- **TASK REQUIREMENTS**: From the records below, count the lines containing the word "documentclass" and give only that number.

[MATERIAL PROVIDED — start]

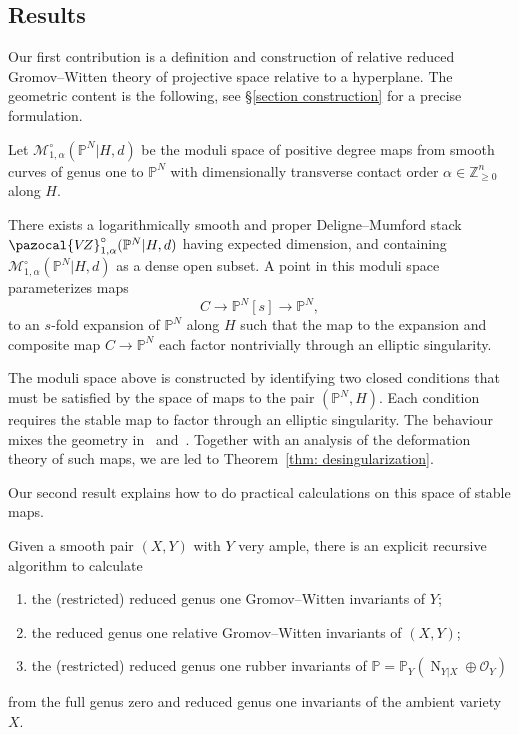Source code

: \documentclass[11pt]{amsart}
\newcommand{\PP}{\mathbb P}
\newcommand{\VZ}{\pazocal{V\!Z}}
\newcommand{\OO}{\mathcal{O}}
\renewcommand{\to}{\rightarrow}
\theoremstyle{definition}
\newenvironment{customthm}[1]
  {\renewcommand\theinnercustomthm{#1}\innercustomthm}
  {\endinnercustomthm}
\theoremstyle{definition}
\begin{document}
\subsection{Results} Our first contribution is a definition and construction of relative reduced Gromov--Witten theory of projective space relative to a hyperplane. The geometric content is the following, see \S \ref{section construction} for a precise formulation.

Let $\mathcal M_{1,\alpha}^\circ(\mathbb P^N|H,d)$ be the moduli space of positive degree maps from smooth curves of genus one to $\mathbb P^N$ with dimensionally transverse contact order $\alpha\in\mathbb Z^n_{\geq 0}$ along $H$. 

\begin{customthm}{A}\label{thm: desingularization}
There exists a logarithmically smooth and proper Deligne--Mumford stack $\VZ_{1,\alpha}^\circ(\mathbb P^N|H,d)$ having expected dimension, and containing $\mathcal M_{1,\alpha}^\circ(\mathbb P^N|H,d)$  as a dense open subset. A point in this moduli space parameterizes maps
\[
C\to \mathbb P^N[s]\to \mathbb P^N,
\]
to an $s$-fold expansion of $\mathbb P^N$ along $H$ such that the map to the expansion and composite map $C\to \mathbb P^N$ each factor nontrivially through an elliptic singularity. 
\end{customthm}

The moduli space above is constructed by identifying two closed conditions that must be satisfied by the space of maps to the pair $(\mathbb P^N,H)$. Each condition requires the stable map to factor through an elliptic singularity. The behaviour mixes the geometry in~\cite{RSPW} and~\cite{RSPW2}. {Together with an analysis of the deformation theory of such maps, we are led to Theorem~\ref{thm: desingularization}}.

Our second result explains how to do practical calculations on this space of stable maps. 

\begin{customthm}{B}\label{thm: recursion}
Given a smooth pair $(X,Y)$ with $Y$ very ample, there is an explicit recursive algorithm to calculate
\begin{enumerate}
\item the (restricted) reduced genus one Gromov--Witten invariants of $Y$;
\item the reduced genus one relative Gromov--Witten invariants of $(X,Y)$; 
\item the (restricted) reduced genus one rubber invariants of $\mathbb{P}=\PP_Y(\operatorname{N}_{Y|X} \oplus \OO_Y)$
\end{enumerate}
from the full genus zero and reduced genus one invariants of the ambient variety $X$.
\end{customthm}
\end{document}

[MATERIAL PROVIDED — finish]
[MATERIAL PROVIDED — start]

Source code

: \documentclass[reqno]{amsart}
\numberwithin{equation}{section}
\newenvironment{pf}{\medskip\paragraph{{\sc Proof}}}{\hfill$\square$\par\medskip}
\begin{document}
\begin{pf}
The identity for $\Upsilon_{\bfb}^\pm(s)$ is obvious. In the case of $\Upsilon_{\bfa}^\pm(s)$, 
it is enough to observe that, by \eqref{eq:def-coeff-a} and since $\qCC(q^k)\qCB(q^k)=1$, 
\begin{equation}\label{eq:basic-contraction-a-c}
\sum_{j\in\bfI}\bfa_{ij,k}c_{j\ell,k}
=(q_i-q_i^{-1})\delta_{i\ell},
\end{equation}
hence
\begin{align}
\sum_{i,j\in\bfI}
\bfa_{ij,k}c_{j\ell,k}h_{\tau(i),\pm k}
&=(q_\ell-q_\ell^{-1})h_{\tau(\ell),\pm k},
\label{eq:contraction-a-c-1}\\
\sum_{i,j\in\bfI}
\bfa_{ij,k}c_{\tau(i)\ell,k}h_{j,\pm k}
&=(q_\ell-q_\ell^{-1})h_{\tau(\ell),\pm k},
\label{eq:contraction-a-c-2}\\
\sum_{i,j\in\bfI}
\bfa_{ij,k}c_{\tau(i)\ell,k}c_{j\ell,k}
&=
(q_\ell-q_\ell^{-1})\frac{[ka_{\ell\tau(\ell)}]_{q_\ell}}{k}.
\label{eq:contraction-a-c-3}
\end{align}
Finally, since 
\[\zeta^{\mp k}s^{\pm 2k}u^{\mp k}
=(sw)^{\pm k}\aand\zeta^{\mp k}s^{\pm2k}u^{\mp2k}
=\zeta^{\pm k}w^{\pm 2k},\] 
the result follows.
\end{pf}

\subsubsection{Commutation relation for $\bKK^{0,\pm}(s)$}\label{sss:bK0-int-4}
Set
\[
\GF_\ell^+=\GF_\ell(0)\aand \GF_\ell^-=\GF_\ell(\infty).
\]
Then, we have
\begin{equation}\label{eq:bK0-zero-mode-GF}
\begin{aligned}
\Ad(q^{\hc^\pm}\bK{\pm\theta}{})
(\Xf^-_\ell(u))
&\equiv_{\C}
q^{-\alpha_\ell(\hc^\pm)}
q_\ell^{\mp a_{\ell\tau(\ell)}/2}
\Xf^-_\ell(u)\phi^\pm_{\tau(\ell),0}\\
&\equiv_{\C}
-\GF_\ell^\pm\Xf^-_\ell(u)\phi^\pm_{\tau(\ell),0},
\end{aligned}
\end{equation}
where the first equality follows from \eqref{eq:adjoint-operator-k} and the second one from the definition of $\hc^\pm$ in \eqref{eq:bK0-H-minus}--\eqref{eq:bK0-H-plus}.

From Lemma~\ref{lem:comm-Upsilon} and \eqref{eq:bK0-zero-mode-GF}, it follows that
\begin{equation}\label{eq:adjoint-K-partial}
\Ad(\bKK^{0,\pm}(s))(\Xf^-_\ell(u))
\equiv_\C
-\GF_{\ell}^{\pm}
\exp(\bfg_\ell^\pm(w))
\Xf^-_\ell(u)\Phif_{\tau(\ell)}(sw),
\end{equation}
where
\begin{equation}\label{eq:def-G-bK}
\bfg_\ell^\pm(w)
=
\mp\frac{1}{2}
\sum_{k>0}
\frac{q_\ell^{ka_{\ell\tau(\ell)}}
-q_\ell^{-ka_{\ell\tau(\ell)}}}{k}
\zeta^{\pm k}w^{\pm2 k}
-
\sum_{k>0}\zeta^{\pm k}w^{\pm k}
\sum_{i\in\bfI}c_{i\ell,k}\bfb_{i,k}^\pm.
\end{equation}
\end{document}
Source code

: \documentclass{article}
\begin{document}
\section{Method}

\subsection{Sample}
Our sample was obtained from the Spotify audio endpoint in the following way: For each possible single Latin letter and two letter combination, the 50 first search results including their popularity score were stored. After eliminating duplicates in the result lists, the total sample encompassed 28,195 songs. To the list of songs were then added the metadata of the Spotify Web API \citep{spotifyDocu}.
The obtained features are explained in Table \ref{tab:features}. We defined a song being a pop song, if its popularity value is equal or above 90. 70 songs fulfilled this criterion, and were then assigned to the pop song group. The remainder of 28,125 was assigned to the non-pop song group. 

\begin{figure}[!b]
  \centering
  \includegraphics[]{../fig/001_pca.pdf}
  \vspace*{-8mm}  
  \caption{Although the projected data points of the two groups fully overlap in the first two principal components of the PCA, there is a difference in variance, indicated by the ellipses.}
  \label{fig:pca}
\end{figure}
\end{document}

[MATERIAL PROVIDED — finish]

- **ANSWER**: 3